Track: Contributed Abstracts
Wednesday, February 13, 2013, 6:45 PM-7:45 PM
Hall 1 (Salt Palace Convention Center)
The aim of this case report is to describe the use of plerixafor in a patient with multiple myeloma and dialysis-dependant renal failure.
A 43-year-old man with multiple myeloma and dialysis-dependent renal failure was evaluated for an autologous stem cell transplant (ASCT). Following Stem cell mobilisation with cyclophosphamide 1.5g/m2 and 9 doses of granulocyte colony-stimulating factor (G-CSF) 10mcg/kg/day the patient's pre apheresis CD34+ count was inadequate at 2.18 cells/µL.
Perixafor was prescribed to achieve stem cell mobilisation. There is no dose recommendation for plerixafor in patients with CrCl< 20mL/min or those on dialysis. In this patient we used 0.16mg/kg/day dose, which is the dose recommended for patients with CrCl 20-50mL/min. The first plerixafor dose was given subcutaneously post-dialysis 8 hours before apheresis and the second dose was given the next day 9 hours prior to second apheresis session. The pre-apheresis CD34+ count was 11.99 and 8.82 cells/µL with a total White cell count of 22.2 and 17.3 x 10^9/L after the first and second doses respectively. The patient underwent stem cell collection via the Spectra Optia cell separator with a total yield of 2.4 x 106 cells/kg. There were no observed toxicities with plerixafor. In May 2012, 6 weeks after stem cell collection, the patient underwent ASCT with reduced dose of Melphalan 140mg/m2. Neutrophil engraftment occurred at day +11, the patient was discharged at day +16. To date the patient remains well and in remission.

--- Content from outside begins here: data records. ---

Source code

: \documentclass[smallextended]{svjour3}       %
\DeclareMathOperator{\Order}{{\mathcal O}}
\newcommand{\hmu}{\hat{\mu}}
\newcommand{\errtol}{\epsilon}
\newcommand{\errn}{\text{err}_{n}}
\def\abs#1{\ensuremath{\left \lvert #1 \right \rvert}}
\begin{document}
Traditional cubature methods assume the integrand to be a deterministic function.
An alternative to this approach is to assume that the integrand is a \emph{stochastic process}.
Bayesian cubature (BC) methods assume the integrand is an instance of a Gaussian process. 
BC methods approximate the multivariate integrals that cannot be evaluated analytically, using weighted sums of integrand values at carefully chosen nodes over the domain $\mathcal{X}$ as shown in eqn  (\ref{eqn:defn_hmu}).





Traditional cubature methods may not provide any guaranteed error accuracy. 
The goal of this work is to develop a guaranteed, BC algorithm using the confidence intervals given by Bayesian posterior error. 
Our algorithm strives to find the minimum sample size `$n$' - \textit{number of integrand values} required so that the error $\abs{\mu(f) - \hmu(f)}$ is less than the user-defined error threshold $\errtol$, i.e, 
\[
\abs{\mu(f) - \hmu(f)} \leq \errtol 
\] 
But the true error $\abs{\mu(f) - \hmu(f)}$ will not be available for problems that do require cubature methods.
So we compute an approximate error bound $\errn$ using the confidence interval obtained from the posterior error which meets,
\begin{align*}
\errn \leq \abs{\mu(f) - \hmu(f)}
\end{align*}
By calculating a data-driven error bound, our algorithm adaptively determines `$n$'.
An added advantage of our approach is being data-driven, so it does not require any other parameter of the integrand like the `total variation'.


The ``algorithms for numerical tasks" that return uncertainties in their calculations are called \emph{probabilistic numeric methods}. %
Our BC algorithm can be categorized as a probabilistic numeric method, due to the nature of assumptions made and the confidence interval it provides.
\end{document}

This case report illustrates that plerixafor can safely and effectively be used to mobilise adequate stem cells in multiple myeloma patients with end stage renal failure. Information regarding dosing and safety of plerixafor in dialysis patients remains limited, we hope that information provided by this report would be useful for other clinicians who are considering the use of plerixafor in this setting.